I'm working on simulated data and I have some problems. I'm trying to fix parameters.
library(e1071)
library(ROCR)
set.seed(10)
#function to generate data
generate.data <- function(n){
x2 <- runif(n)
x1 <- runif(n)
y <- as.factor(ifelse((x2>2*x1)|(x2>(2-2*x1)),-1,1))
return(data.frame(x1,x2,y))
}
#Training and test: n = 500
dtrain <- generate.data(500)
dtest <- generate.data(200)
I performed a cross validation on the training set and I had with the radial kernel, a parameter cost=1000
and gamma=0.1
.
tune.out = tune(svm, y~x1+x2, data=dtrain, kernel="radial",
ranges=list(cost=c(0.1,1,10,100,1000), gamma=c(0.01,0.1,1,10,100)))

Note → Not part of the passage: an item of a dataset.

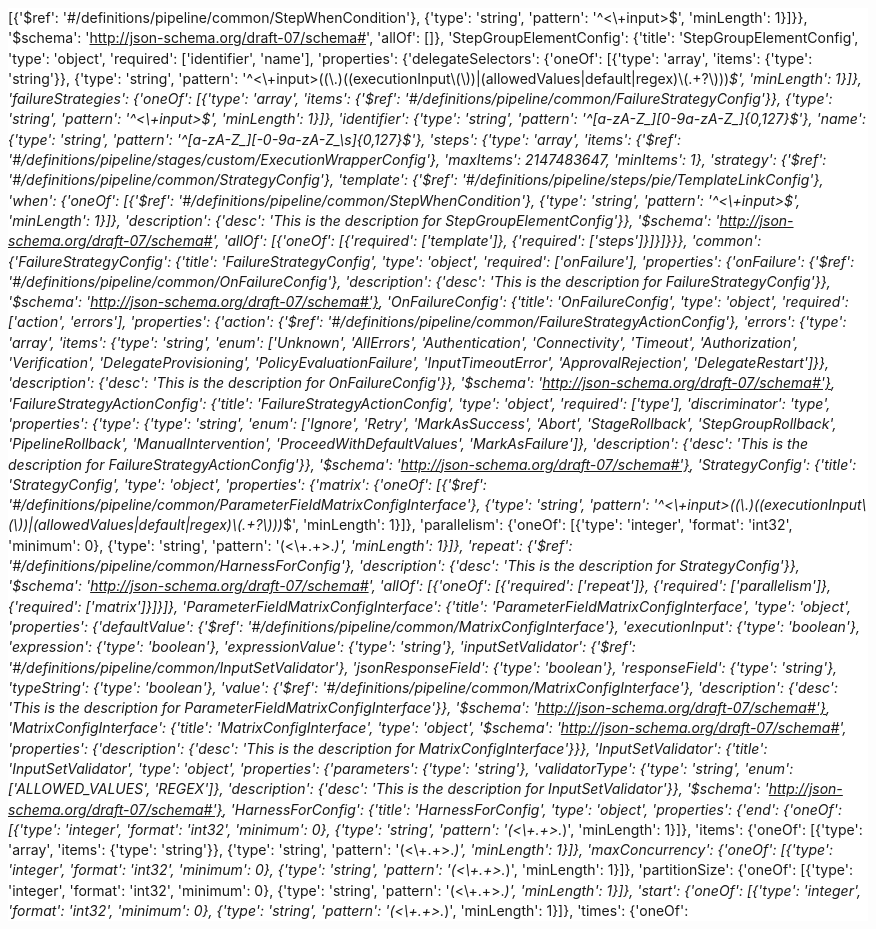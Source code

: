 [{'$ref': '#/definitions/pipeline/common/StepWhenCondition'}, {'type': 'string', 'pattern': '^<\\+input>$', 'minLength': 1}]}}, '$schema': 'http://json-schema.org/draft-07/schema#', 'allOf': []}, 'StepGroupElementConfig': {'title': 'StepGroupElementConfig', 'type': 'object', 'required': ['identifier', 'name'], 'properties': {'delegateSelectors': {'oneOf': [{'type': 'array', 'items': {'type': 'string'}}, {'type': 'string', 'pattern': '^<\\+input>((\\.)((executionInput\\(\\))|(allowedValues|default|regex)\\(.+?\\)))*$', 'minLength': 1}]}, 'failureStrategies': {'oneOf': [{'type': 'array', 'items': {'$ref': '#/definitions/pipeline/common/FailureStrategyConfig'}}, {'type': 'string', 'pattern': '^<\\+input>$', 'minLength': 1}]}, 'identifier': {'type': 'string', 'pattern': '^[a-zA-Z_][0-9a-zA-Z_]{0,127}$'}, 'name': {'type': 'string', 'pattern': '^[a-zA-Z_][-0-9a-zA-Z_\\s]{0,127}$'}, 'steps': {'type': 'array', 'items': {'$ref': '#/definitions/pipeline/stages/custom/ExecutionWrapperConfig'}, 'maxItems': 2147483647, 'minItems': 1}, 'strategy': {'$ref': '#/definitions/pipeline/common/StrategyConfig'}, 'template': {'$ref': '#/definitions/pipeline/steps/pie/TemplateLinkConfig'}, 'when': {'oneOf': [{'$ref': '#/definitions/pipeline/common/StepWhenCondition'}, {'type': 'string', 'pattern': '^<\\+input>$', 'minLength': 1}]}, 'description': {'desc': 'This is the description for StepGroupElementConfig'}}, '$schema': 'http://json-schema.org/draft-07/schema#', 'allOf': [{'oneOf': [{'required': ['template']}, {'required': ['steps']}]}]}}}, 'common': {'FailureStrategyConfig': {'title': 'FailureStrategyConfig', 'type': 'object', 'required': ['onFailure'], 'properties': {'onFailure': {'$ref': '#/definitions/pipeline/common/OnFailureConfig'}, 'description': {'desc': 'This is the description for FailureStrategyConfig'}}, '$schema': 'http://json-schema.org/draft-07/schema#'}, 'OnFailureConfig': {'title': 'OnFailureConfig', 'type': 'object', 'required': ['action', 'errors'], 'properties': {'action': {'$ref': '#/definitions/pipeline/common/FailureStrategyActionConfig'}, 'errors': {'type': 'array', 'items': {'type': 'string', 'enum': ['Unknown', 'AllErrors', 'Authentication', 'Connectivity', 'Timeout', 'Authorization', 'Verification', 'DelegateProvisioning', 'PolicyEvaluationFailure', 'InputTimeoutError', 'ApprovalRejection', 'DelegateRestart']}}, 'description': {'desc': 'This is the description for OnFailureConfig'}}, '$schema': 'http://json-schema.org/draft-07/schema#'}, 'FailureStrategyActionConfig': {'title': 'FailureStrategyActionConfig', 'type': 'object', 'required': ['type'], 'discriminator': 'type', 'properties': {'type': {'type': 'string', 'enum': ['Ignore', 'Retry', 'MarkAsSuccess', 'Abort', 'StageRollback', 'StepGroupRollback', 'PipelineRollback', 'ManualIntervention', 'ProceedWithDefaultValues', 'MarkAsFailure']}, 'description': {'desc': 'This is the description for FailureStrategyActionConfig'}}, '$schema': 'http://json-schema.org/draft-07/schema#'}, 'StrategyConfig': {'title': 'StrategyConfig', 'type': 'object', 'properties': {'matrix': {'oneOf': [{'$ref': '#/definitions/pipeline/common/ParameterFieldMatrixConfigInterface'}, {'type': 'string', 'pattern': '^<\\+input>((\\.)((executionInput\\(\\))|(allowedValues|default|regex)\\(.+?\\)))*$', 'minLength': 1}]}, 'parallelism': {'oneOf': [{'type': 'integer', 'format': 'int32', 'minimum': 0}, {'type': 'string', 'pattern': '(<\\+.+>.*)', 'minLength': 1}]}, 'repeat': {'$ref': '#/definitions/pipeline/common/HarnessForConfig'}, 'description': {'desc': 'This is the description for StrategyConfig'}}, '$schema': 'http://json-schema.org/draft-07/schema#', 'allOf': [{'oneOf': [{'required': ['repeat']}, {'required': ['parallelism']}, {'required': ['matrix']}]}]}, 'ParameterFieldMatrixConfigInterface': {'title': 'ParameterFieldMatrixConfigInterface', 'type': 'object', 'properties': {'defaultValue': {'$ref': '#/definitions/pipeline/common/MatrixConfigInterface'}, 'executionInput': {'type': 'boolean'}, 'expression': {'type': 'boolean'}, 'expressionValue': {'type': 'string'}, 'inputSetValidator': {'$ref': '#/definitions/pipeline/common/InputSetValidator'}, 'jsonResponseField': {'type': 'boolean'}, 'responseField': {'type': 'string'}, 'typeString': {'type': 'boolean'}, 'value': {'$ref': '#/definitions/pipeline/common/MatrixConfigInterface'}, 'description': {'desc': 'This is the description for ParameterFieldMatrixConfigInterface'}}, '$schema': 'http://json-schema.org/draft-07/schema#'}, 'MatrixConfigInterface': {'title': 'MatrixConfigInterface', 'type': 'object', '$schema': 'http://json-schema.org/draft-07/schema#', 'properties': {'description': {'desc': 'This is the description for MatrixConfigInterface'}}}, 'InputSetValidator': {'title': 'InputSetValidator', 'type': 'object', 'properties': {'parameters': {'type': 'string'}, 'validatorType': {'type': 'string', 'enum': ['ALLOWED_VALUES', 'REGEX']}, 'description': {'desc': 'This is the description for InputSetValidator'}}, '$schema': 'http://json-schema.org/draft-07/schema#'}, 'HarnessForConfig': {'title': 'HarnessForConfig', 'type': 'object', 'properties': {'end': {'oneOf': [{'type': 'integer', 'format': 'int32', 'minimum': 0}, {'type': 'string', 'pattern': '(<\\+.+>.*)', 'minLength': 1}]}, 'items': {'oneOf': [{'type': 'array', 'items': {'type': 'string'}}, {'type': 'string', 'pattern': '(<\\+.+>.*)', 'minLength': 1}]}, 'maxConcurrency': {'oneOf': [{'type': 'integer', 'format': 'int32', 'minimum': 0}, {'type': 'string', 'pattern': '(<\\+.+>.*)', 'minLength': 1}]}, 'partitionSize': {'oneOf': [{'type': 'integer', 'format': 'int32', 'minimum': 0}, {'type': 'string', 'pattern': '(<\\+.+>.*)', 'minLength': 1}]}, 'start': {'oneOf': [{'type': 'integer', 'format': 'int32', 'minimum': 0}, {'type': 'string', 'pattern': '(<\\+.+>.*)', 'minLength': 1}]}, 'times': {'oneOf':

svmbestmod = svm(y~x1+x2, data=dtrain, kernel="radial", cost=1000, gamma=0.1,
probability=TRUE)
I wanted to predict on my test set but I have 0 error. I don't understand.
yrad.test <- predict(svmbestmod, dtest)
#confusion matrix
mc.rad <- table(dtest$y, yrad.test)
print(mc.rad)
#Error
err.rad <- 1-sum(diag(mc.rad))/sum(mc.rad)
print(err.rad)
If someone could help me understand my errors or what's wrong, it would be nice.
I've put 20000 points in the test set
It seems to me that your data is completely separable, basically your data is too good to be true and your model is able to make perfect predictions, maybe you can add some noise to the formula that generates it.
Also if your test data contains only 200 entries is quite possible that none of them is close enough to the decision boundaries to be misclassified, as I mentioned I had to generate a test set of 20000 points to get the about 200 misclassified points you see in the picture.